The QA pairs are equally distributed at 25% each across four types: Domain Definition/Purpose (A), Data Structure/Composition (B), AI Model/Task (C), and Quality/Process Management (D), designed so the LLM learns comprehensive knowledge spanning all areas of social safety data science.

III. 8 Social Safety Domain Datasets

Each dataset was constructed to address specific challenges in social safety, incorporating multimodal data (images, sensors, text, hyperspectral imagery, etc.) and high-quality labeling.

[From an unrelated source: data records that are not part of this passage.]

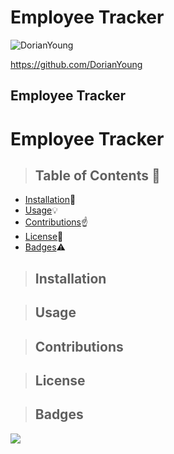 # Employee Tracker





![DorianYoung](https://avatars1.githubusercontent.com/u/58402970?v=4)

https://github.com/DorianYoung
    
<h2>Employee Tracker</h2>
    
# Employee Tracker

    
    
>  ## **Table of Contents** :notebook:
    
    
* [Installation](#Installation):wrench:
* [Usage](#Usage):bulb:
* [Contributions](#Contributions):point_up:
* [License](#License):lock_with_ink_pen:
* [Badges](#Badges):warning:
    
    
    
> ## Installation
    

    
    
> ## Usage
    

    
    
> ## Contributions
    

    
    

> ## License
    

    
    
    
> ## Badges
    
![](https://img.shields.io/badge/-100%25-green)
    
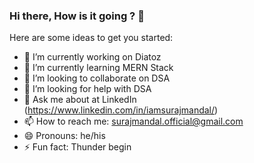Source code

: ### Hi there, How is it going ? 👋


Here are some ideas to get you started:

- 🔭 I’m currently working on Diatoz
- 🌱 I’m currently learning MERN Stack
- 👯 I’m looking to collaborate on DSA
- 🤔 I’m looking for help with DSA
- 💬 Ask me about at LinkedIn (https://www.linkedin.com/in/iamsurajmandal/)
- 📫 How to reach me: surajmandal.official@gmail.com
- 😄 Pronouns: he/his
- ⚡ Fun fact: Thunder begin
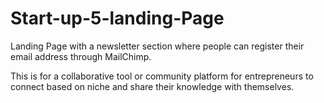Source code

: # Start-up-5-landing-Page
Landing Page with a newsletter section where people can register their email address through MailChimp.

This is for a collaborative tool or community platform for entrepreneurs to connect based on niche and share their knowledge with themselves.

01. Rock Mass Classification Data Using Borehole Core Samples

🎯 Domain Definition / Purpose

Improving accuracy and objectivity of rock mass classification to prevent tunnel and slope collapse accidents

📊 Data Structure / Composition

Rock type classification: 550,080 pairs (Image + JSON)
Joint detection: 111,345 pairs (Image + JSON)

🤖 AI Model / Task

Rock type classification: ResNet (Image Classification)
Joint detection: Deeplab V3 (Segmentation)

✅ Quality / Process Management

Duplicate image removal via hash value comparison using the Hashlib library

02. Intelligent Surveillance Service CCTV Video Data

🎯 Domain Definition / Purpose

Automatic detection of 6 types of safety incidents: intrusion, fighting, falling, crowding, crowd density, and flooding for early detection and rapid response

📊 Data Structure / Composition

Total 300 videos
4 safety incident types (200) + 2 specialized events (100)

🤖 AI Model / Task

Task: Anomalous behavior detection
Performance target: AUC 80% (handling imbalanced datasets)

✅ Quality / Process Management

Personal information de-identification (blurring/masking) for bias removal and improved generalization

03. Construction Aggregate Quality Control Data

🎯 Domain Definition / Purpose

AI-automated analysis of aggregate quality that directly affects concrete quality, to block distribution of defective aggregates

📊 Data Structure / Composition

Gravel rock types: Polygon Segmentation
Flat & elongated ratio: Rotated Bounding Box

🤖 AI Model / Task

YOLO-OBB (Oriented Bounding Box)
Performance: IoU@50, mAP 75%

✅ Quality / Process Management

Dup Detector (deduplication) + Sony image edge view (visual full inspection)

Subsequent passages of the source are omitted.